**Task directions**
Every line with the word "language" in it should be extracted from the data that follows.

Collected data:

================================

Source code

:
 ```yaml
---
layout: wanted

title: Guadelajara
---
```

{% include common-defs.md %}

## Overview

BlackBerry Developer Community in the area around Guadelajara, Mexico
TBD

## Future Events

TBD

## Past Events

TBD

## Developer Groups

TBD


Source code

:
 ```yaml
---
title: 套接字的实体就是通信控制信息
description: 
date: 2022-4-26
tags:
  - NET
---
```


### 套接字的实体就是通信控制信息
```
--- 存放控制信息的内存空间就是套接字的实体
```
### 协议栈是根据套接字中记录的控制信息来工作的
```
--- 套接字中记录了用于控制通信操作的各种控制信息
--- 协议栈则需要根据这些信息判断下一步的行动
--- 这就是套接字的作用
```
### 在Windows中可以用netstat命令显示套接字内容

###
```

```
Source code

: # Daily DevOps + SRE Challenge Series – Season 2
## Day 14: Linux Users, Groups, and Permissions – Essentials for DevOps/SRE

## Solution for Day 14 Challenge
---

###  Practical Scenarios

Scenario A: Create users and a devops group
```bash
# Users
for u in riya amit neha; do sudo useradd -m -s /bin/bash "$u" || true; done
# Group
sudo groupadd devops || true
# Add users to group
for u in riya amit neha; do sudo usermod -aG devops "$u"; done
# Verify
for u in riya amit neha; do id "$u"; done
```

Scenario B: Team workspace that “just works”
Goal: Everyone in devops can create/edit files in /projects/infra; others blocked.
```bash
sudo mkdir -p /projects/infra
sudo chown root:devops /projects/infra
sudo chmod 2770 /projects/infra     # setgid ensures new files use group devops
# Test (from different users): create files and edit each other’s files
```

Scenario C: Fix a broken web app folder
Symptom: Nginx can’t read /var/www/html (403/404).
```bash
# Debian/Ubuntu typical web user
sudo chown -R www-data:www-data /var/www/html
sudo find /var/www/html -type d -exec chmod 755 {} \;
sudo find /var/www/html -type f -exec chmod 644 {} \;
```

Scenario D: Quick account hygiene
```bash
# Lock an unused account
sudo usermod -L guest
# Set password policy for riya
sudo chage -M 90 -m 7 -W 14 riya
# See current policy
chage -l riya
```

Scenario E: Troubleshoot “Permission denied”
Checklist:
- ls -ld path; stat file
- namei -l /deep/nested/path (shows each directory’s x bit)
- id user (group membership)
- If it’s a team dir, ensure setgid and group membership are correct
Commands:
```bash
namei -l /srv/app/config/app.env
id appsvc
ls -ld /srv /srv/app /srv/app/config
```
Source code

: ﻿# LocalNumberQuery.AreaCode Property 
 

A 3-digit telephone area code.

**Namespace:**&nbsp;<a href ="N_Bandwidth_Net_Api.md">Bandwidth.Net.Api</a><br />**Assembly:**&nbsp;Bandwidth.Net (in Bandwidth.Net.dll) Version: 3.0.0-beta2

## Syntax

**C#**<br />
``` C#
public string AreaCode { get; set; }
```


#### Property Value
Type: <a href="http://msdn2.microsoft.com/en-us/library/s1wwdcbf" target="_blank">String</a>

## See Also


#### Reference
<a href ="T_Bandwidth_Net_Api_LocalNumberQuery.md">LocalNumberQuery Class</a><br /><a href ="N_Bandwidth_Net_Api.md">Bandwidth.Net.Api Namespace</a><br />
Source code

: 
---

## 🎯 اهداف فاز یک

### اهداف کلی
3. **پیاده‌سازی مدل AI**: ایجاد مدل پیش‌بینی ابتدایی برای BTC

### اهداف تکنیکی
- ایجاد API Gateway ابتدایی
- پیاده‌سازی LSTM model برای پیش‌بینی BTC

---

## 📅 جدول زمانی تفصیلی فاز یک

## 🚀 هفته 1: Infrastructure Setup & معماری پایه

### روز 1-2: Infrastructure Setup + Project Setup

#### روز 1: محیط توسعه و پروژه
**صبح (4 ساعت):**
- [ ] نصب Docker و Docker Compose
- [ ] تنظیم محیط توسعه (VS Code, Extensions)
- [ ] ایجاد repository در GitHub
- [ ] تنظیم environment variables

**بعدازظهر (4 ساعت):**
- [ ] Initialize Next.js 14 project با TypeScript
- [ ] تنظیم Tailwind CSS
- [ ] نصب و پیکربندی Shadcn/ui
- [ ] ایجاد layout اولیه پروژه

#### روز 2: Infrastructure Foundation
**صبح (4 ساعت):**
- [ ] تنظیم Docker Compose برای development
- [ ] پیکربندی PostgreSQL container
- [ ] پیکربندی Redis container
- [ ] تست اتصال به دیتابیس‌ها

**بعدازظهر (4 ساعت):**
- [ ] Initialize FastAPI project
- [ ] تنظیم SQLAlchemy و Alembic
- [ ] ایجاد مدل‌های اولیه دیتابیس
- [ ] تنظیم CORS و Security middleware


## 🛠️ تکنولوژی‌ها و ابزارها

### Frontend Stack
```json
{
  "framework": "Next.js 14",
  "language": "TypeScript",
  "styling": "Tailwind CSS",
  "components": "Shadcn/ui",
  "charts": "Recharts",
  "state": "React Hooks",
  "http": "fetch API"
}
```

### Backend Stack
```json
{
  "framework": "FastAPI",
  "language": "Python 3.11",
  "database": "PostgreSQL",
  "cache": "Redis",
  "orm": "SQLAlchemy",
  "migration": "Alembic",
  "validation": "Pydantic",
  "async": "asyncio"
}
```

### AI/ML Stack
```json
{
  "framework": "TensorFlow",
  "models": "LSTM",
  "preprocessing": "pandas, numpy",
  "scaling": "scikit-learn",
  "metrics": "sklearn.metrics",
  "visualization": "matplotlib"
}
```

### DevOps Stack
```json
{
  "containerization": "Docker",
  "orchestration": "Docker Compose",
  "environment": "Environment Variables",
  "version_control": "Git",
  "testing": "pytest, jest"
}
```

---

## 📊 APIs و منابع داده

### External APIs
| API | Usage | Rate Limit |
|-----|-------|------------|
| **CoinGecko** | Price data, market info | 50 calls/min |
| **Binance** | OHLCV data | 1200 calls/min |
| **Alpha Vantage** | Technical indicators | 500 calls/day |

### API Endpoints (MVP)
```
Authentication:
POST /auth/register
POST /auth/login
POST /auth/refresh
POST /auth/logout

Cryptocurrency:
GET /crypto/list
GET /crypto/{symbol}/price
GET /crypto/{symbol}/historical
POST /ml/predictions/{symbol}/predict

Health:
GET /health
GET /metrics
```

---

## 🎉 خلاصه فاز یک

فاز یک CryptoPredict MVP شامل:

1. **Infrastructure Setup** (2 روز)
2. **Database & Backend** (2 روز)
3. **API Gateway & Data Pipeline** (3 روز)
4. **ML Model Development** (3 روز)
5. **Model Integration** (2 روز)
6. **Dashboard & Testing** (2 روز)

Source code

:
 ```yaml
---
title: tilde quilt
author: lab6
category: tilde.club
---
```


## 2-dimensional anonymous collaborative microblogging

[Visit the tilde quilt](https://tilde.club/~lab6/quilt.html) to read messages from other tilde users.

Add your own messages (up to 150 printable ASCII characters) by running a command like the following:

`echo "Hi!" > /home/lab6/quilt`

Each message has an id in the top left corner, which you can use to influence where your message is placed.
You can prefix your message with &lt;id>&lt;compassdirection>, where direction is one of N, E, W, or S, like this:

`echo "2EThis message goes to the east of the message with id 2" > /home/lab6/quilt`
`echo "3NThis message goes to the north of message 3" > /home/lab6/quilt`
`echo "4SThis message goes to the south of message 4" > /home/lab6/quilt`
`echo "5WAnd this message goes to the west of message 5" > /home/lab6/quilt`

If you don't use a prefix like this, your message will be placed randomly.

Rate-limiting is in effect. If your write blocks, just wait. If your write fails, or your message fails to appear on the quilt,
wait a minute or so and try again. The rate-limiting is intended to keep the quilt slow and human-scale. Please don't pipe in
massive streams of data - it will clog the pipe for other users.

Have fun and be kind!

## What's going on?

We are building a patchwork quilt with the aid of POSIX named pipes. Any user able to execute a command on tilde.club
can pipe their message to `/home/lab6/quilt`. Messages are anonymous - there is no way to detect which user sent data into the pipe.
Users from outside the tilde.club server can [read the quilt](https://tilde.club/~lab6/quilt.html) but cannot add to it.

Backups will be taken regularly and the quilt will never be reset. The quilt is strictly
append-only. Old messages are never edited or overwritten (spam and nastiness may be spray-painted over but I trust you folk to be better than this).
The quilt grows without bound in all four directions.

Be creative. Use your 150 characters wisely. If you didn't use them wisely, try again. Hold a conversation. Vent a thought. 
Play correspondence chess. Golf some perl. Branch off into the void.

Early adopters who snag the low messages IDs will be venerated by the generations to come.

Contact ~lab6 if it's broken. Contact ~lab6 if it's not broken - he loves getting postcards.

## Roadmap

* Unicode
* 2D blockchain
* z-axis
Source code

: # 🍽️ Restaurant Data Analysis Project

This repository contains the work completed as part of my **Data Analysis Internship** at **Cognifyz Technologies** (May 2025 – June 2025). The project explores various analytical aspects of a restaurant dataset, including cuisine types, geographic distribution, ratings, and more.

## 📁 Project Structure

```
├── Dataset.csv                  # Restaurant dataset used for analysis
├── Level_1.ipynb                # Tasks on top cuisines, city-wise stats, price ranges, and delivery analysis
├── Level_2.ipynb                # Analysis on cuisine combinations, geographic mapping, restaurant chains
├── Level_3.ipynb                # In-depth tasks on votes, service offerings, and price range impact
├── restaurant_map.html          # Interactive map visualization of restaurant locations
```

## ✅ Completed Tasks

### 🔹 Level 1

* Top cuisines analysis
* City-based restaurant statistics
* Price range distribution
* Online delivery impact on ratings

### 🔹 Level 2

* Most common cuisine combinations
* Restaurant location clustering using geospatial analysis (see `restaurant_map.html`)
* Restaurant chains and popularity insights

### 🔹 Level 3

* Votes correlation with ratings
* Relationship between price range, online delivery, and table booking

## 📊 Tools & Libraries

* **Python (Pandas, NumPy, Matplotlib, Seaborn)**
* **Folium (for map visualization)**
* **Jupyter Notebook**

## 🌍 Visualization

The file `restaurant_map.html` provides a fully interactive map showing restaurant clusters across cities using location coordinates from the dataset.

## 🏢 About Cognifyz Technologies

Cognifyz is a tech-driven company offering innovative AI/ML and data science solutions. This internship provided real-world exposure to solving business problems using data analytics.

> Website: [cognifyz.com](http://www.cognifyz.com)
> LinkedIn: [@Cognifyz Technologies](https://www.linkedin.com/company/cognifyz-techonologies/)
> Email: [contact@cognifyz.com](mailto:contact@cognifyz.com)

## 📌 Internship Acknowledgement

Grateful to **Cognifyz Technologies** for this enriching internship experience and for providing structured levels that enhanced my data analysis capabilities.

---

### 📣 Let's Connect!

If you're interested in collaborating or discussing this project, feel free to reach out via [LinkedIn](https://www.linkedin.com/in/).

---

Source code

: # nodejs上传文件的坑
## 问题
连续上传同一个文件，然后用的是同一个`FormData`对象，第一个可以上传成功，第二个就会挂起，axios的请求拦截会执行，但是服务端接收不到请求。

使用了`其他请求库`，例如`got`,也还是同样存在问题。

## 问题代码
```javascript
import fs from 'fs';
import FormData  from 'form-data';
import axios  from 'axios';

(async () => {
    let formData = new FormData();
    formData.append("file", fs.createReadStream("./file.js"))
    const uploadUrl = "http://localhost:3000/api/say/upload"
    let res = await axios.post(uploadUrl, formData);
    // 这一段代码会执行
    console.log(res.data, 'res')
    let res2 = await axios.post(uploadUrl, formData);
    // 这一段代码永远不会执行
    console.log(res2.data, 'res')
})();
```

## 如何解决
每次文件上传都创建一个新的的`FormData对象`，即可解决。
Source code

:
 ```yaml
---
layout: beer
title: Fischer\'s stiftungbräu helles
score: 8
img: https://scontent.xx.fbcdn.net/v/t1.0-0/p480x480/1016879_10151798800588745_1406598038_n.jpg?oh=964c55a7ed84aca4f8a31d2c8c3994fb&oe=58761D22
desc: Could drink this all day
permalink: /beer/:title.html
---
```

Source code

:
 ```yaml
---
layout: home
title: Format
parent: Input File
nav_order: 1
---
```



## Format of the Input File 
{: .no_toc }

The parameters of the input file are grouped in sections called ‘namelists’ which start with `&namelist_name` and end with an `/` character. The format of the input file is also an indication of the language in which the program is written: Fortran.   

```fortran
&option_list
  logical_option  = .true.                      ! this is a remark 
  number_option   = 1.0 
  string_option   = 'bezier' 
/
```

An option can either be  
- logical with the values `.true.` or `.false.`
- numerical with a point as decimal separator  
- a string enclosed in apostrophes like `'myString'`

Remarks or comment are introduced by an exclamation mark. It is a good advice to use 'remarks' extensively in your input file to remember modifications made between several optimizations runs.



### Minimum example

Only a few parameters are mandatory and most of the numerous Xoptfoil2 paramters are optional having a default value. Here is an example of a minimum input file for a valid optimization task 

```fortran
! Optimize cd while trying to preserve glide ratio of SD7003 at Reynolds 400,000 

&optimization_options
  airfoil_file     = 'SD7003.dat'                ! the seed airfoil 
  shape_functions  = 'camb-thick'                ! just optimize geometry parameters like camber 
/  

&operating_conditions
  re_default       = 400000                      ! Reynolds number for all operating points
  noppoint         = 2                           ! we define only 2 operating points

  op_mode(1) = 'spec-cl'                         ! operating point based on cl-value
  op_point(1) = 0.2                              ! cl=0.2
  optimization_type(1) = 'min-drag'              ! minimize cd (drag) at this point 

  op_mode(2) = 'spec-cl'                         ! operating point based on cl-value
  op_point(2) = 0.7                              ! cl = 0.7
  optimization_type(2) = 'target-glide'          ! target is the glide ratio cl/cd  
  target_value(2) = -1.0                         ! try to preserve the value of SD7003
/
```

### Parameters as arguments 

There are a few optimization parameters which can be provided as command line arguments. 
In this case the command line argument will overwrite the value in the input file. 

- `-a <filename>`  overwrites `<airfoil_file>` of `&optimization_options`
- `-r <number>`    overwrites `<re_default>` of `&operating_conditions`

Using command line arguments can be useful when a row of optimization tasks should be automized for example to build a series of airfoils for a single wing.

================================

**Response area**
  "language": "TypeScript",
  "language": "Python 3.11",
The parameters of the input file are grouped in sections called ‘namelists’ which start with `&namelist_name` and end with an `/` character. The format of the input file is also an indication of the language in which the program is written: Fortran.   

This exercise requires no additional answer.